Teraflops, Petaflops, and Turning Hours into Minutes, and Minutes into Seconds
Thursday, June 19th, 2008Posted By Dr. Michael McCool
It’s been a busy couple of weeks. First, we just came back from SIFMA where we demonstrated an approximately 55x speedup on an important (and non-trivial) financial option pricing algorithm, using AMD hardware. (Since we’re using RapidMind, we can also run the same code on all our other hardware targets). This coincided with an announcement of our support for AMD’s FireStream product line.
Second, the ISC conference (http://www.supercomp.de/isc08/content/) is going on right now and there have been a number of new hardware announcements. AMD announced a new FireStream card (FireStream 9250), and NVIDIA also announced a new line of GPUs (Tesla 10P). Both of these products are capable of teraflop performance, which is of course great news for people using RapidMind. At the other end of the scale, the largest Cell BE installation in the world, the LANL Roadrunner (http://www.lanl.gov/roadrunner/), broke the petaflop barrier using an actual benchmark, Linpack. Since RapidMind also targets the Cell BE, this is also good news, as it demonstrates clearly the power of this architecture and its ability to scale in large installations.

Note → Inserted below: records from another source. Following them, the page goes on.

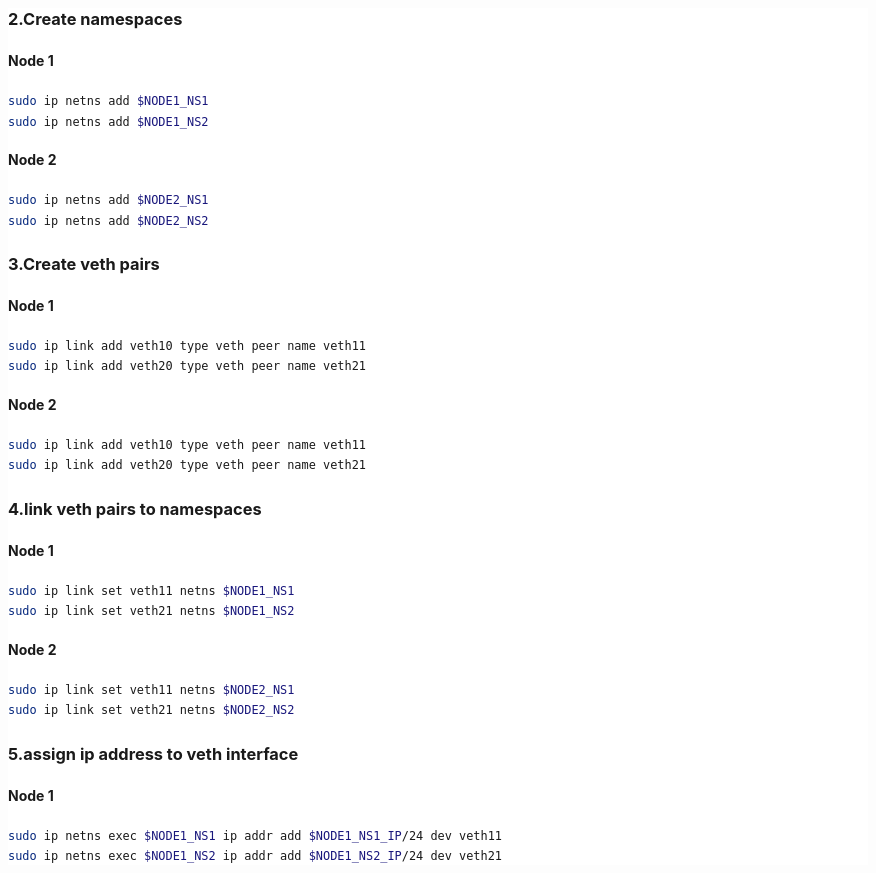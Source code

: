 ### 2.Create namespaces

#### Node 1

```bash
sudo ip netns add $NODE1_NS1
sudo ip netns add $NODE1_NS2
```

#### Node 2

```bash
sudo ip netns add $NODE2_NS1
sudo ip netns add $NODE2_NS2
```

### 3.Create veth pairs

#### Node 1

```bash
sudo ip link add veth10 type veth peer name veth11
sudo ip link add veth20 type veth peer name veth21
```

#### Node 2

```bash
sudo ip link add veth10 type veth peer name veth11
sudo ip link add veth20 type veth peer name veth21
```

### 4.link veth pairs to namespaces

#### Node 1

```bash
sudo ip link set veth11 netns $NODE1_NS1
sudo ip link set veth21 netns $NODE1_NS2
```

#### Node 2

```bash
sudo ip link set veth11 netns $NODE2_NS1
sudo ip link set veth21 netns $NODE2_NS2
```

### 5.assign ip address to veth interface

#### Node 1

```bash
sudo ip netns exec $NODE1_NS1 ip addr add $NODE1_NS1_IP/24 dev veth11
sudo ip netns exec $NODE1_NS2 ip addr add $NODE1_NS2_IP/24 dev veth21
```
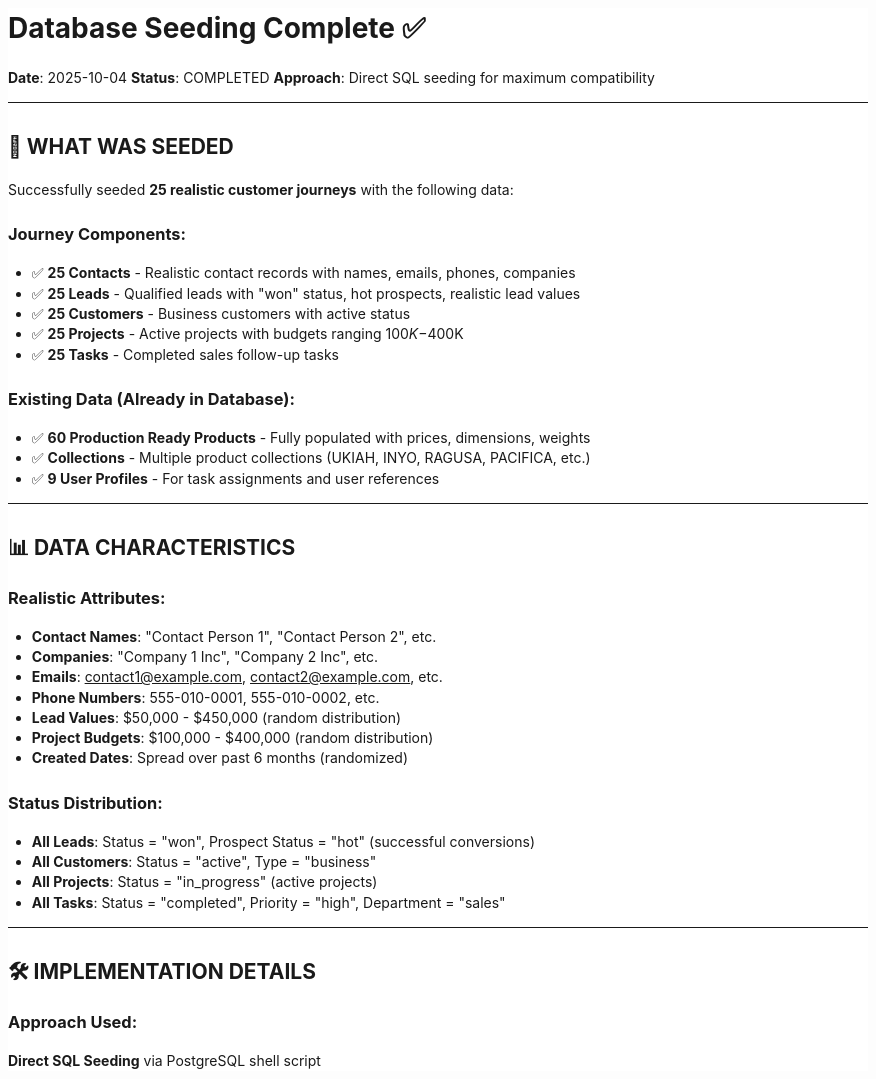 # Database Seeding Complete ✅

**Date**: 2025-10-04
**Status**: COMPLETED
**Approach**: Direct SQL seeding for maximum compatibility

---

## 🎯 WHAT WAS SEEDED

Successfully seeded **25 realistic customer journeys** with the following data:

### Journey Components:
- ✅ **25 Contacts** - Realistic contact records with names, emails, phones, companies
- ✅ **25 Leads** - Qualified leads with "won" status, hot prospects, realistic lead values
- ✅ **25 Customers** - Business customers with active status
- ✅ **25 Projects** - Active projects with budgets ranging $100K-$400K
- ✅ **25 Tasks** - Completed sales follow-up tasks

###  Existing Data (Already in Database):
- ✅ **60 Production Ready Products** - Fully populated with prices, dimensions, weights
- ✅ **Collections** - Multiple product collections (UKIAH, INYO, RAGUSA, PACIFICA, etc.)
- ✅ **9 User Profiles** - For task assignments and user references

---

## 📊 DATA CHARACTERISTICS

### Realistic Attributes:
- **Contact Names**: "Contact Person 1", "Contact Person 2", etc.
- **Companies**: "Company 1 Inc", "Company 2 Inc", etc.
- **Emails**: contact1@example.com, contact2@example.com, etc.
- **Phone Numbers**: 555-010-0001, 555-010-0002, etc.
- **Lead Values**: $50,000 - $450,000 (random distribution)
- **Project Budgets**: $100,000 - $400,000 (random distribution)
- **Created Dates**: Spread over past 6 months (randomized)

### Status Distribution:
- **All Leads**: Status = "won", Prospect Status = "hot" (successful conversions)
- **All Customers**: Status = "active", Type = "business"
- **All Projects**: Status = "in_progress" (active projects)
- **All Tasks**: Status = "completed", Priority = "high", Department = "sales"

---

## 🛠️ IMPLEMENTATION DETAILS

### Approach Used:
**Direct SQL Seeding** via PostgreSQL shell script
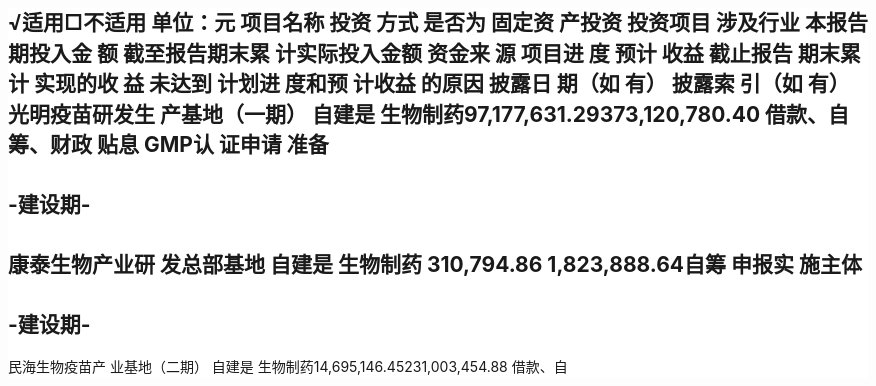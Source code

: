 √适用□不适用
单位：元
项目名称
投资
方式
是否为
固定资
产投资
投资项目
涉及行业
本报告期投入金
额
截至报告期末累
计实际投入金额
资金来
源
项目进
度
预计
收益
截止报告
期末累计
实现的收
益
未达到
计划进
度和预
计收益
的原因
披露日
期（如
有）
披露索
引（如
有）
光明疫苗研发生
产基地（一期）
自建是
生物制药97,177,631.29373,120,780.40
借款、自
筹、财政
贴息
GMP认
证申请
准备
-
-建设期-
-
康泰生物产业研
发总部基地
自建是
生物制药
310,794.86
1,823,888.64自筹
申报实
施主体
-
-建设期-
-
民海生物疫苗产
业基地（二期）
自建是
生物制药14,695,146.45231,003,454.88
借款、自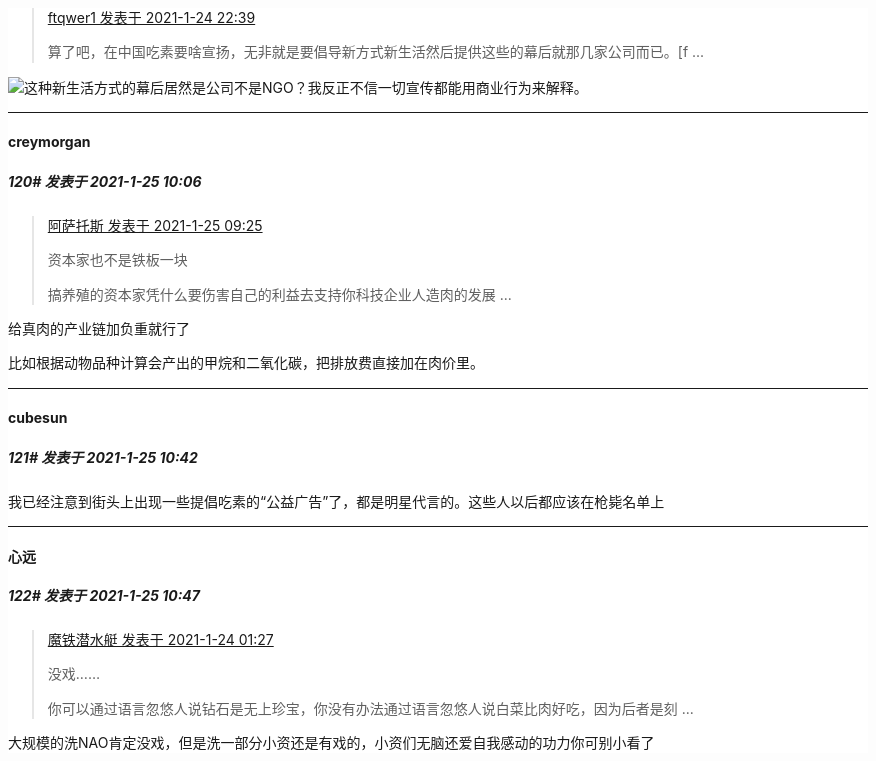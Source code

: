 <blockquote><a href="httphttps://bbs.saraba1st.com/2b/forum.php?mod=redirect&amp;goto=findpost&amp;pid=50134739&amp;ptid=1984351" target="_blank">ftqwer1 发表于 2021-1-24 22:39</a>

算了吧，在中国吃素要啥宣扬，无非就是要倡导新方式新生活然后提供这些的幕后就那几家公司而已。[f ...</blockquote>
<img src="https://static.saraba1st.com/image/smiley/face2017/037.png" referrerpolicy="no-referrer">这种新生活方式的幕后居然是公司不是NGO？我反正不信一切宣传都能用商业行为来解释。







*****

####  creymorgan  
##### 120#       发表于 2021-1-25 10:06



<blockquote><a href="httphttps://bbs.saraba1st.com/2b/forum.php?mod=redirect&amp;goto=findpost&amp;pid=50137288&amp;ptid=1984351" target="_blank">阿萨托斯 发表于 2021-1-25 09:25</a>

资本家也不是铁板一块

搞养殖的资本家凭什么要伤害自己的利益去支持你科技企业人造肉的发展 ...</blockquote>
给真肉的产业链加负重就行了

比如根据动物品种计算会产出的甲烷和二氧化碳，把排放费直接加在肉价里。







*****

####  cubesun  
##### 121#       发表于 2021-1-25 10:42




我已经注意到街头上出现一些提倡吃素的“公益广告”了，都是明星代言的。这些人以后都应该在枪毙名单上







*****

####  心远  
##### 122#       发表于 2021-1-25 10:47



<blockquote><a href="httphttps://bbs.saraba1st.com/2b/forum.php?mod=redirect&amp;goto=findpost&amp;pid=50127775&amp;ptid=1984351" target="_blank">魔铁潜水艇 发表于 2021-1-24 01:27</a>

没戏……

你可以通过语言忽悠人说钻石是无上珍宝，你没有办法通过语言忽悠人说白菜比肉好吃，因为后者是刻 ...</blockquote>
大规模的洗NAO肯定没戏，但是洗一部分小资还是有戏的，小资们无脑还爱自我感动的功力你可别小看了

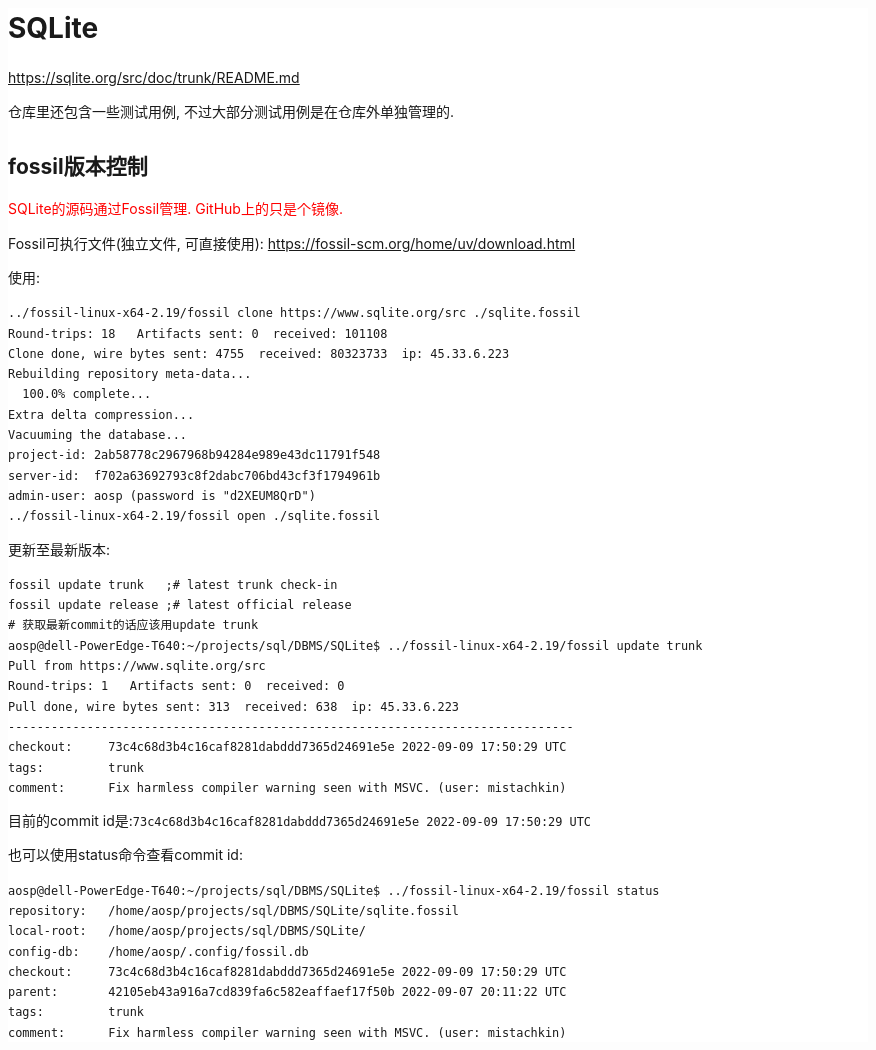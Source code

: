 # SQLite

https://sqlite.org/src/doc/trunk/README.md

仓库里还包含一些测试用例, 不过大部分测试用例是在仓库外单独管理的.

## fossil版本控制

<font color="red">SQLite的源码通过Fossil管理. GitHub上的只是个镜像. </font>

Fossil可执行文件(独立文件, 可直接使用): https://fossil-scm.org/home/uv/download.html

使用:

```shell
../fossil-linux-x64-2.19/fossil clone https://www.sqlite.org/src ./sqlite.fossil
Round-trips: 18   Artifacts sent: 0  received: 101108
Clone done, wire bytes sent: 4755  received: 80323733  ip: 45.33.6.223
Rebuilding repository meta-data...
  100.0% complete...
Extra delta compression... 
Vacuuming the database... 
project-id: 2ab58778c2967968b94284e989e43dc11791f548
server-id:  f702a63692793c8f2dabc706bd43cf3f1794961b
admin-user: aosp (password is "d2XEUM8QrD")
../fossil-linux-x64-2.19/fossil open ./sqlite.fossil
```

更新至最新版本:

```shell
fossil update trunk   ;# latest trunk check-in
fossil update release ;# latest official release
# 获取最新commit的话应该用update trunk
aosp@dell-PowerEdge-T640:~/projects/sql/DBMS/SQLite$ ../fossil-linux-x64-2.19/fossil update trunk
Pull from https://www.sqlite.org/src
Round-trips: 1   Artifacts sent: 0  received: 0
Pull done, wire bytes sent: 313  received: 638  ip: 45.33.6.223
-------------------------------------------------------------------------------
checkout:     73c4c68d3b4c16caf8281dabddd7365d24691e5e 2022-09-09 17:50:29 UTC
tags:         trunk
comment:      Fix harmless compiler warning seen with MSVC. (user: mistachkin)
```

目前的commit id是:`73c4c68d3b4c16caf8281dabddd7365d24691e5e 2022-09-09 17:50:29 UTC`

也可以使用status命令查看commit id:

```shell
aosp@dell-PowerEdge-T640:~/projects/sql/DBMS/SQLite$ ../fossil-linux-x64-2.19/fossil status
repository:   /home/aosp/projects/sql/DBMS/SQLite/sqlite.fossil
local-root:   /home/aosp/projects/sql/DBMS/SQLite/
config-db:    /home/aosp/.config/fossil.db
checkout:     73c4c68d3b4c16caf8281dabddd7365d24691e5e 2022-09-09 17:50:29 UTC
parent:       42105eb43a916a7cd839fa6c582eaffaef17f50b 2022-09-07 20:11:22 UTC
tags:         trunk
comment:      Fix harmless compiler warning seen with MSVC. (user: mistachkin)
```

Getting back to what we did at SIFMA, we demonstrated a 55x speedup on something called a binomial option pricer. I will talk about this at greater length in an upcoming article, but will mention some interesting points here. First, the binomial pricer, unlike our previous results on Monte-Carlo pricers, is very memory-intensive. It’s similar to iterated convolution and explicit PDE solvers. As we also demonstrated great scalability on Barcelona processors and on the FireStream, this application shows how RapidMind can be used to tackle memory-bound applications as well as compute-bound applications such as Monte Carlo. Second, option pricing is considered a “fundamental primitive” in computational finance. In particular, risk evaluation requires a large number of such evaluations and is an important workload used in day-to-day practice by many financial institutions. The speedup factor we have demonstrated has the potential to reduce such calculations from hours to minutes. As in the other application areas that we target, this can potentially transform the workflow practices where these computations are used. If a computation takes hours, you basically have to run it in batch mode, possibly overnight. If it takes minutes, you can run it many times during the day, as part of an interactive workflow, and use up-to-date inputs, enabling completely new ways to do business. This kind of transformation can create incredible new opportunities for our clients. And as demonstrated by the recent hardware announcement I’ve noted above, multi-core and in particular heterogeneous core processors and their deployments are in a definite growth phase, so even better results can be expected in the near future.